If the Covid-19 shutdown in New York City has taught us anything it is that location, location, location in real estate doesn’t mean what it used to mean.
Why does anyone need to live in New York City or its suburbs?
Manhattan will not be the Big Apple ever again.
Why would anyone pay sky-high rent or a mortgage to live in a community with easy access to the city? The job will not be there anytime soon. The cultural amenities will be lost for a long time.
No, the idea of location to real estate in New York is gone. Both residential and commercial real estate are going through a drastic pricing reset as a flood of properties hit the market.
From Fifth Avenue apartments to brownstones in once-gentrified neighborhoods in Brooklyn to single family homes in Queens, Staten Island and The Bronx these properties have plummeted in value as people realize they have to get out with whatever return they can get from their investment.
The Covid-19 shutdown initiated the beginning of the NYC’s lost decade and we have no one else to blame other than New York Governor Andrew Cuomo and New York City Mayor Bill de Blasio.

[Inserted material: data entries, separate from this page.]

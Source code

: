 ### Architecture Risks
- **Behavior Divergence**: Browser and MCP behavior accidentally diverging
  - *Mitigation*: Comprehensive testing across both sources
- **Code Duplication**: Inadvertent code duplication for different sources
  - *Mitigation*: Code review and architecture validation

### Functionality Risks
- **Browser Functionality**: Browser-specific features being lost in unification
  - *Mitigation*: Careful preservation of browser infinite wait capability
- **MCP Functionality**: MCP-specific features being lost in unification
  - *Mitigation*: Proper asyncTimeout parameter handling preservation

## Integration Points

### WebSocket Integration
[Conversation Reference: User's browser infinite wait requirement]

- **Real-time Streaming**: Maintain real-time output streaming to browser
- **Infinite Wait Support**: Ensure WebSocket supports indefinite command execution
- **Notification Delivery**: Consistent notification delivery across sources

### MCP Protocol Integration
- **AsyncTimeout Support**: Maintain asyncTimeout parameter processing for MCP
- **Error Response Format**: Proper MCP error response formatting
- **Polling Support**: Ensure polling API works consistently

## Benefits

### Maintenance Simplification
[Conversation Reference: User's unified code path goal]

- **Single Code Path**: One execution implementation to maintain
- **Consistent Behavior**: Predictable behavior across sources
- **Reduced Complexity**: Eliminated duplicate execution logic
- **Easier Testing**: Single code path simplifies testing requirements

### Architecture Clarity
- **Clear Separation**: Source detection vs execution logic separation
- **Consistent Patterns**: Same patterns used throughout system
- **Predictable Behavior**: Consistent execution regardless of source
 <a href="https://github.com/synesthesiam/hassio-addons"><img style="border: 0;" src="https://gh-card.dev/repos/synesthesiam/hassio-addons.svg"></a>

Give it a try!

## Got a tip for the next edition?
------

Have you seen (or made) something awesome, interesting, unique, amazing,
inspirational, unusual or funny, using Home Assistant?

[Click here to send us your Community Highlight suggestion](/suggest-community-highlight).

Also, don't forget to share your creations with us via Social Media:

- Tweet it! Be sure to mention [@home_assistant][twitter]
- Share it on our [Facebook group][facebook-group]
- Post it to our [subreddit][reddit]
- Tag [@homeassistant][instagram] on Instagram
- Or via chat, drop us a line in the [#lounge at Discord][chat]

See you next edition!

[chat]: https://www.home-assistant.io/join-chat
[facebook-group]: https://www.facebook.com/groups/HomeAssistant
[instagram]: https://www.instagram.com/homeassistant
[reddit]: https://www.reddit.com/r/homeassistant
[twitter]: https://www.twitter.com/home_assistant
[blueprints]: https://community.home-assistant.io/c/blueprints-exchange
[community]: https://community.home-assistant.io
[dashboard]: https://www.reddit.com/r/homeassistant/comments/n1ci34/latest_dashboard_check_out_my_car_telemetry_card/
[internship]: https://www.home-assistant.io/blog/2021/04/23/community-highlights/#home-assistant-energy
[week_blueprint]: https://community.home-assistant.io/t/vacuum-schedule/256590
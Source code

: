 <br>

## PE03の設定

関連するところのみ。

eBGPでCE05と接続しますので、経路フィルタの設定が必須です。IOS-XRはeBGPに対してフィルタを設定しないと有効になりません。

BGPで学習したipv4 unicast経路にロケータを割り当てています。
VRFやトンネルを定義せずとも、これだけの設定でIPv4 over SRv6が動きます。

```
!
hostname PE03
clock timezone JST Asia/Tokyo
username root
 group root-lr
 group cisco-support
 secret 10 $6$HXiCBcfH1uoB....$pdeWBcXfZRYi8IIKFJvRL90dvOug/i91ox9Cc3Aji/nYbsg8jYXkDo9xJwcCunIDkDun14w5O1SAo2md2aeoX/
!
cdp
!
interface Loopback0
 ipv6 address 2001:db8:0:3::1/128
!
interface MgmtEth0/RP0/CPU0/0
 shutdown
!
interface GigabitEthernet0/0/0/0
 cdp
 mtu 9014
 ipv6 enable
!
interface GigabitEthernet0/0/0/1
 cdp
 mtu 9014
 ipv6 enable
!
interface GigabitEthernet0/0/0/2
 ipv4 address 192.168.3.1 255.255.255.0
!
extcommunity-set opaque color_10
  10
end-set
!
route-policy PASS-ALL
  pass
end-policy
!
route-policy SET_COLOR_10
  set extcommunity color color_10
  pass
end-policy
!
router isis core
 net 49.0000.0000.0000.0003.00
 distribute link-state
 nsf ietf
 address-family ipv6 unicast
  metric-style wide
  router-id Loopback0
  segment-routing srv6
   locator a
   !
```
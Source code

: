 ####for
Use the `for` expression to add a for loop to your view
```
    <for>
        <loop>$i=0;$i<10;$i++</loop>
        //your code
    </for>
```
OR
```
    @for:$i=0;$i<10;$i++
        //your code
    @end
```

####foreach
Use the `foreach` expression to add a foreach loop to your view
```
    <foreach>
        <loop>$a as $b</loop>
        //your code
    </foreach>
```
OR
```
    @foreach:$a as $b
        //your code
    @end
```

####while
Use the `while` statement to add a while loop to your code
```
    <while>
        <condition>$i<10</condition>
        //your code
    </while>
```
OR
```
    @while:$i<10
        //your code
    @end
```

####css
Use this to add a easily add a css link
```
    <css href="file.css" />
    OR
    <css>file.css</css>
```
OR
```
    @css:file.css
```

Their decisions and choices during the Covid-19 shutdown and subsequent George Floyd riots coupled with the defund the police efforts put the final nails in NYC’s coffin.
In January the thought of Manhattan being a desolate island with boarded up store fronts with nightly shootings and rampage was unthinkable. Now eight months later it is a daily reminder what Democratic leadership can reap on its citizens.
The escape from New York is real. You won’t see it mentioned in the press because everyone has a vested interest it trying to keep the Big Apple afloat.
But heed this warning, the Big Apple has so many worms in it that it will sink and not float for a long time.